— Data to examine —
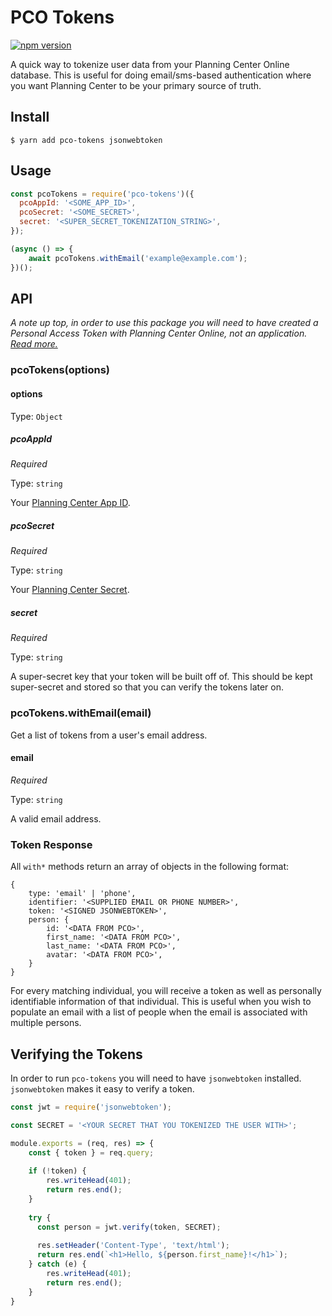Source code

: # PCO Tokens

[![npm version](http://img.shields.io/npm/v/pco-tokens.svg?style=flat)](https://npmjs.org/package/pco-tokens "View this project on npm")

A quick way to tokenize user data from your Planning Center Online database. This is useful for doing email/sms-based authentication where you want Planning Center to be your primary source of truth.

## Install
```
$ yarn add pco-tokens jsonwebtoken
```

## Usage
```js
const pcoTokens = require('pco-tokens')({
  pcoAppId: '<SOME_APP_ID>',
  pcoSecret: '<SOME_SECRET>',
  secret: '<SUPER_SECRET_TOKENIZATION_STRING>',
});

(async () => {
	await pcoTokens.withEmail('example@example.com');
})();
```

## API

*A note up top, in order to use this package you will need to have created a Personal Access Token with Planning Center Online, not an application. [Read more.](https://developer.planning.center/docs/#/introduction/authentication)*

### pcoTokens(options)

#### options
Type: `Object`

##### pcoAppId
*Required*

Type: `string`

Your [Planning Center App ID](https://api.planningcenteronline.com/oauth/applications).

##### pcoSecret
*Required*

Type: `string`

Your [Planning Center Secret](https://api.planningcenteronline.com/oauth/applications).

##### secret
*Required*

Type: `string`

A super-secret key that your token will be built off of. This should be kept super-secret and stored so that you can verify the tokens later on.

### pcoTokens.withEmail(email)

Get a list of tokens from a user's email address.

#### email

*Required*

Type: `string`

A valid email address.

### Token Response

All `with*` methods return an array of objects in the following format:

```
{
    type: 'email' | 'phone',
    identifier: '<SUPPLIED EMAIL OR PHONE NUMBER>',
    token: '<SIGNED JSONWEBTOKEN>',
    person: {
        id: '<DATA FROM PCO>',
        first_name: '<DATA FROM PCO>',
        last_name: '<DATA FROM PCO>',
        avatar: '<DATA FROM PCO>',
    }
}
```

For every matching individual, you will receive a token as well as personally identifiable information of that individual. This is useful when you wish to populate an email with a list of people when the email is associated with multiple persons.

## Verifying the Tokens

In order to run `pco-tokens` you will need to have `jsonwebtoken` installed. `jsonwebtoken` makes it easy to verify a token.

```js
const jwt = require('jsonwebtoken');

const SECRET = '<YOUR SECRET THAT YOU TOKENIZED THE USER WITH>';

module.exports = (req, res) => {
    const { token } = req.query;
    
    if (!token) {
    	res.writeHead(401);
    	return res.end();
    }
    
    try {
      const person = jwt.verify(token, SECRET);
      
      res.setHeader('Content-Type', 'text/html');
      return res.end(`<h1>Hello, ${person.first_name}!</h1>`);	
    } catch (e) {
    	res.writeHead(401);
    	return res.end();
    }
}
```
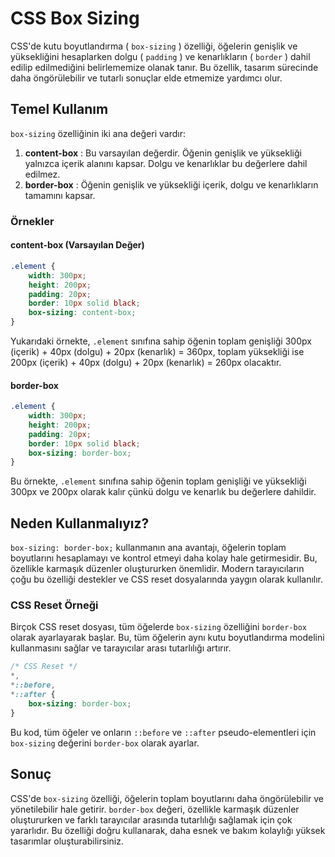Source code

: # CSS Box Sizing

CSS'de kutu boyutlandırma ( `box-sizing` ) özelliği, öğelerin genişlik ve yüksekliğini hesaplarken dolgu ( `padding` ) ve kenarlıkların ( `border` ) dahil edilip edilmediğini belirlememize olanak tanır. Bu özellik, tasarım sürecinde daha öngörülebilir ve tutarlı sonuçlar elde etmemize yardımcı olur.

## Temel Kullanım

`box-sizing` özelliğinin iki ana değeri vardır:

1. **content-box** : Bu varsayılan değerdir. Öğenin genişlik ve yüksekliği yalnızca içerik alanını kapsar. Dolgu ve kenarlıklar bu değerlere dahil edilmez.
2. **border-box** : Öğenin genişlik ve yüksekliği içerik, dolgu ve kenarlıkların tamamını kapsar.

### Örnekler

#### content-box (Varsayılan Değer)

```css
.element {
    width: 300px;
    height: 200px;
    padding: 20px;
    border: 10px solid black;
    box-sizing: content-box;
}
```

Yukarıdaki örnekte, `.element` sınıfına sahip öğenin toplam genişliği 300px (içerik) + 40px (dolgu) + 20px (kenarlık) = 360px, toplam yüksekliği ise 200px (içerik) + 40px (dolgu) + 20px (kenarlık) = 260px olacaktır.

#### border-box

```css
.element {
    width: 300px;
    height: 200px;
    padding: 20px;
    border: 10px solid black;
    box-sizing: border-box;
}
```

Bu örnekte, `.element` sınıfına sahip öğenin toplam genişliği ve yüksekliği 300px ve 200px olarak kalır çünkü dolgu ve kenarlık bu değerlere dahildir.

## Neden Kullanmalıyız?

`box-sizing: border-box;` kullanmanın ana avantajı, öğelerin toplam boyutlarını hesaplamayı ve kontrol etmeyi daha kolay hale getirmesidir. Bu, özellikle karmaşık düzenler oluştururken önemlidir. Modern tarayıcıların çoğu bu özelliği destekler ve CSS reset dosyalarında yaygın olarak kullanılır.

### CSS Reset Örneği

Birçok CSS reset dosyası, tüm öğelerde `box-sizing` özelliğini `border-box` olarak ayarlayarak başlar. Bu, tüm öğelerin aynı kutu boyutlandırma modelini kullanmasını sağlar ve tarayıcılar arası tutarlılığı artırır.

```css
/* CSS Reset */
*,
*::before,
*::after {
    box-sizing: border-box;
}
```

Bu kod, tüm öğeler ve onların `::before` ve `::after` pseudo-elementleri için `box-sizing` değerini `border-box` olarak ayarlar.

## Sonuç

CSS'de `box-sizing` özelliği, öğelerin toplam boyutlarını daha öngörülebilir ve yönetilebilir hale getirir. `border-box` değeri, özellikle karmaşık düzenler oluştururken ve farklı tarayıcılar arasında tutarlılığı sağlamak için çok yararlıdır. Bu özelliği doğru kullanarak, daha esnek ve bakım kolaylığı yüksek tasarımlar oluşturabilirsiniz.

— Your objective —
The material above must be set down word for word, with no picture carried over.

— Exercise result —
Source code

: # PCO Tokens

[![npm version](http://img.shields.io/npm/v/pco-tokens.svg?style=flat)](https://npmjs.org/package/pco-tokens "View this project on npm")

A quick way to tokenize user data from your Planning Center Online database. This is useful for doing email/sms-based authentication where you want Planning Center to be your primary source of truth.

## Install
```
$ yarn add pco-tokens jsonwebtoken
```

## Usage
```js
const pcoTokens = require('pco-tokens')({
  pcoAppId: '<SOME_APP_ID>',
  pcoSecret: '<SOME_SECRET>',
  secret: '<SUPER_SECRET_TOKENIZATION_STRING>',
});

(async () => {
	await pcoTokens.withEmail('example@example.com');
})();
```

## API

*A note up top, in order to use this package you will need to have created a Personal Access Token with Planning Center Online, not an application. [Read more.](https://developer.planning.center/docs/#/introduction/authentication)*

### pcoTokens(options)

#### options
Type: `Object`

##### pcoAppId
*Required*

Type: `string`

Your [Planning Center App ID](https://api.planningcenteronline.com/oauth/applications).

##### pcoSecret
*Required*

Type: `string`

Your [Planning Center Secret](https://api.planningcenteronline.com/oauth/applications).

##### secret
*Required*

Type: `string`

A super-secret key that your token will be built off of. This should be kept super-secret and stored so that you can verify the tokens later on.

### pcoTokens.withEmail(email)

Get a list of tokens from a user's email address.

#### email

*Required*

Type: `string`

A valid email address.

### Token Response

All `with*` methods return an array of objects in the following format:

```
{
    type: 'email' | 'phone',
    identifier: '<SUPPLIED EMAIL OR PHONE NUMBER>',
    token: '<SIGNED JSONWEBTOKEN>',
    person: {
        id: '<DATA FROM PCO>',
        first_name: '<DATA FROM PCO>',
        last_name: '<DATA FROM PCO>',
        avatar: '<DATA FROM PCO>',
    }
}
```

For every matching individual, you will receive a token as well as personally identifiable information of that individual. This is useful when you wish to populate an email with a list of people when the email is associated with multiple persons.

## Verifying the Tokens

In order to run `pco-tokens` you will need to have `jsonwebtoken` installed. `jsonwebtoken` makes it easy to verify a token.

```js
const jwt = require('jsonwebtoken');

const SECRET = '<YOUR SECRET THAT YOU TOKENIZED THE USER WITH>';

module.exports = (req, res) => {
    const { token } = req.query;
    
    if (!token) {
    	res.writeHead(401);
    	return res.end();
    }
    
    try {
      const person = jwt.verify(token, SECRET);
      
      res.setHeader('Content-Type', 'text/html');
      return res.end(`<h1>Hello, ${person.first_name}!</h1>`);	
    } catch (e) {
    	res.writeHead(401);
    	return res.end();
    }
}
```
Source code

: # CSS Box Sizing

CSS'de kutu boyutlandırma ( `box-sizing` ) özelliği, öğelerin genişlik ve yüksekliğini hesaplarken dolgu ( `padding` ) ve kenarlıkların ( `border` ) dahil edilip edilmediğini belirlememize olanak tanır. Bu özellik, tasarım sürecinde daha öngörülebilir ve tutarlı sonuçlar elde etmemize yardımcı olur.

## Temel Kullanım

`box-sizing` özelliğinin iki ana değeri vardır:

1. **content-box** : Bu varsayılan değerdir. Öğenin genişlik ve yüksekliği yalnızca içerik alanını kapsar. Dolgu ve kenarlıklar bu değerlere dahil edilmez.
2. **border-box** : Öğenin genişlik ve yüksekliği içerik, dolgu ve kenarlıkların tamamını kapsar.

### Örnekler

#### content-box (Varsayılan Değer)

```css
.element {
    width: 300px;
    height: 200px;
    padding: 20px;
    border: 10px solid black;
    box-sizing: content-box;
}
```

Yukarıdaki örnekte, `.element` sınıfına sahip öğenin toplam genişliği 300px (içerik) + 40px (dolgu) + 20px (kenarlık) = 360px, toplam yüksekliği ise 200px (içerik) + 40px (dolgu) + 20px (kenarlık) = 260px olacaktır.

#### border-box

```css
.element {
    width: 300px;
    height: 200px;
    padding: 20px;
    border: 10px solid black;
    box-sizing: border-box;
}
```

Bu örnekte, `.element` sınıfına sahip öğenin toplam genişliği ve yüksekliği 300px ve 200px olarak kalır çünkü dolgu ve kenarlık bu değerlere dahildir.

## Neden Kullanmalıyız?

`box-sizing: border-box;` kullanmanın ana avantajı, öğelerin toplam boyutlarını hesaplamayı ve kontrol etmeyi daha kolay hale getirmesidir. Bu, özellikle karmaşık düzenler oluştururken önemlidir. Modern tarayıcıların çoğu bu özelliği destekler ve CSS reset dosyalarında yaygın olarak kullanılır.

### CSS Reset Örneği

Birçok CSS reset dosyası, tüm öğelerde `box-sizing` özelliğini `border-box` olarak ayarlayarak başlar. Bu, tüm öğelerin aynı kutu boyutlandırma modelini kullanmasını sağlar ve tarayıcılar arası tutarlılığı artırır.

```css
/* CSS Reset */
*,
*::before,
*::after {
    box-sizing: border-box;
}
```

Bu kod, tüm öğeler ve onların `::before` ve `::after` pseudo-elementleri için `box-sizing` değerini `border-box` olarak ayarlar.

## Sonuç

CSS'de `box-sizing` özelliği, öğelerin toplam boyutlarını daha öngörülebilir ve yönetilebilir hale getirir. `border-box` değeri, özellikle karmaşık düzenler oluştururken ve farklı tarayıcılar arasında tutarlılığı sağlamak için çok yararlıdır. Bu özelliği doğru kullanarak, daha esnek ve bakım kolaylığı yüksek tasarımlar oluşturabilirsiniz.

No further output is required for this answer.